Description of the task » Look through the entries below and say how many lines contain the string "Cloning". Give the number only.
◇ ◇ ◇ ◇ ◇ ◇ ◇
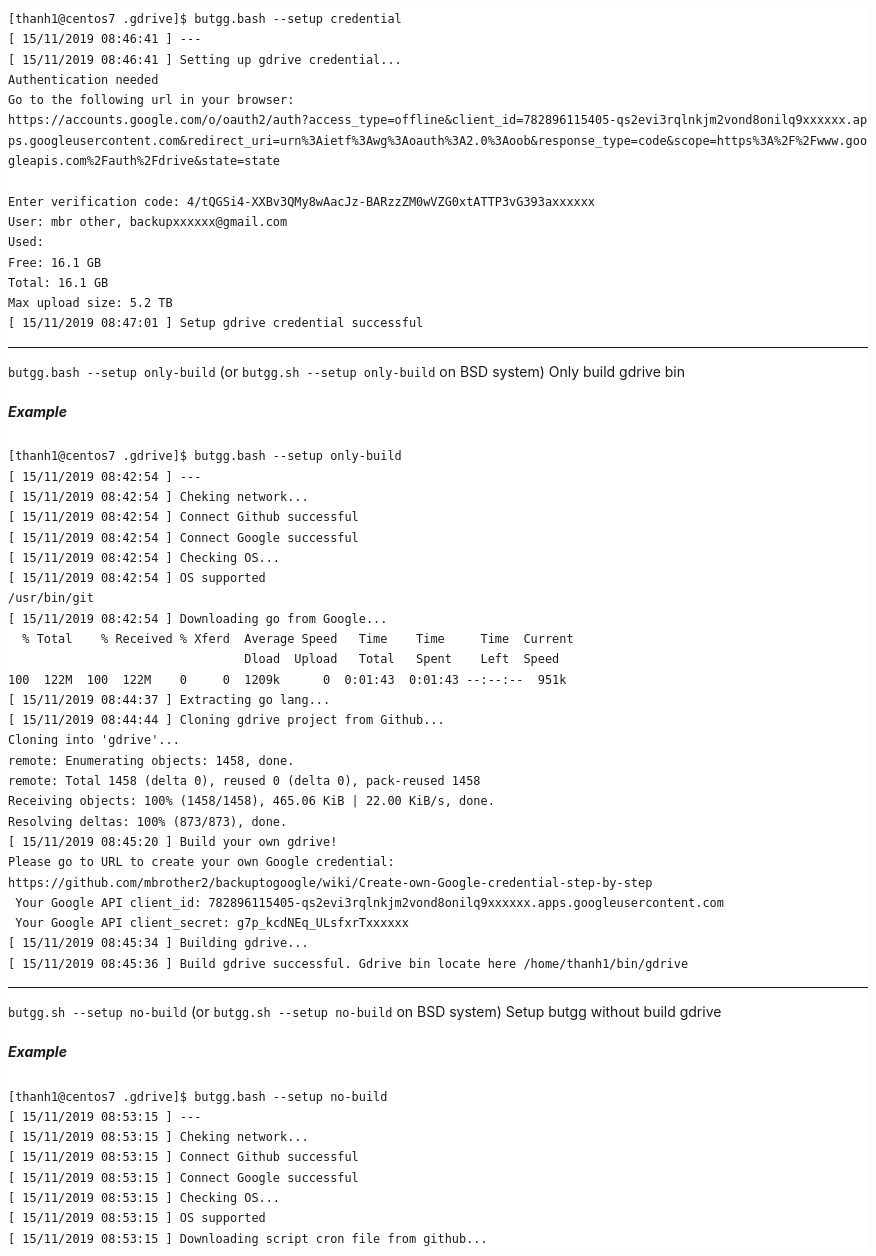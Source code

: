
 ```
[thanh1@centos7 .gdrive]$ butgg.bash --setup credential
[ 15/11/2019 08:46:41 ] ---
[ 15/11/2019 08:46:41 ] Setting up gdrive credential...
Authentication needed
Go to the following url in your browser:
https://accounts.google.com/o/oauth2/auth?access_type=offline&client_id=782896115405-qs2evi3rqlnkjm2vond8onilq9xxxxxx.apps.googleusercontent.com&redirect_uri=urn%3Aietf%3Awg%3Aoauth%3A2.0%3Aoob&response_type=code&scope=https%3A%2F%2Fwww.googleapis.com%2Fauth%2Fdrive&state=state

Enter verification code: 4/tQGSi4-XXBv3QMy8wAacJz-BARzzZM0wVZG0xtATTP3vG393axxxxxx
User: mbr other, backupxxxxxx@gmail.com
Used: 
Free: 16.1 GB
Total: 16.1 GB
Max upload size: 5.2 TB
[ 15/11/2019 08:47:01 ] Setup gdrive credential successful
```
---
`butgg.bash --setup only-build` (or `butgg.sh --setup only-build` on BSD system)
Only build gdrive bin
##### Example
```
[thanh1@centos7 .gdrive]$ butgg.bash --setup only-build
[ 15/11/2019 08:42:54 ] ---
[ 15/11/2019 08:42:54 ] Cheking network...
[ 15/11/2019 08:42:54 ] Connect Github successful
[ 15/11/2019 08:42:54 ] Connect Google successful
[ 15/11/2019 08:42:54 ] Checking OS...
[ 15/11/2019 08:42:54 ] OS supported
/usr/bin/git
[ 15/11/2019 08:42:54 ] Downloading go from Google...
  % Total    % Received % Xferd  Average Speed   Time    Time     Time  Current
                                 Dload  Upload   Total   Spent    Left  Speed
100  122M  100  122M    0     0  1209k      0  0:01:43  0:01:43 --:--:--  951k
[ 15/11/2019 08:44:37 ] Extracting go lang...
[ 15/11/2019 08:44:44 ] Cloning gdrive project from Github...
Cloning into 'gdrive'...
remote: Enumerating objects: 1458, done.
remote: Total 1458 (delta 0), reused 0 (delta 0), pack-reused 1458
Receiving objects: 100% (1458/1458), 465.06 KiB | 22.00 KiB/s, done.
Resolving deltas: 100% (873/873), done.
[ 15/11/2019 08:45:20 ] Build your own gdrive!
Please go to URL to create your own Google credential:
https://github.com/mbrother2/backuptogoogle/wiki/Create-own-Google-credential-step-by-step
 Your Google API client_id: 782896115405-qs2evi3rqlnkjm2vond8onilq9xxxxxx.apps.googleusercontent.com
 Your Google API client_secret: g7p_kcdNEq_ULsfxrTxxxxxx
[ 15/11/2019 08:45:34 ] Building gdrive...
[ 15/11/2019 08:45:36 ] Build gdrive successful. Gdrive bin locate here /home/thanh1/bin/gdrive
```
---
`butgg.sh --setup no-build` (or `butgg.sh --setup no-build` on BSD system)
Setup butgg without build gdrive
##### Example
```
[thanh1@centos7 .gdrive]$ butgg.bash --setup no-build
[ 15/11/2019 08:53:15 ] ---
[ 15/11/2019 08:53:15 ] Cheking network...
[ 15/11/2019 08:53:15 ] Connect Github successful
[ 15/11/2019 08:53:15 ] Connect Google successful
[ 15/11/2019 08:53:15 ] Checking OS...
[ 15/11/2019 08:53:15 ] OS supported
[ 15/11/2019 08:53:15 ] Downloading script cron file from github...
```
◇ ◇ ◇ ◇ ◇ ◇ ◇
Answer for the task » 2